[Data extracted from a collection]
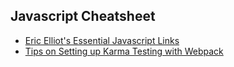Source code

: Javascript Cheatsheet
---------------------

- [Eric Elliot's Essential Javascript Links](https://github.com/ericelliott/essential-javascript-links#essential-javascript-links)
- [Tips on Setting up Karma Testing with Webpack](http://mike-ward.net/2015/09/07/tips-on-setting-up-karma-testing-with-webpack/)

- **PROBLEM TO SOLVE**: Look through the entries and return every line where "Javascript" appears.

- **SOLUTION TO THIS PROBLEM**:
: Javascript Cheatsheet
- [Eric Elliot's Essential Javascript Links](https://github.com/ericelliott/essential-javascript-links#essential-javascript-links)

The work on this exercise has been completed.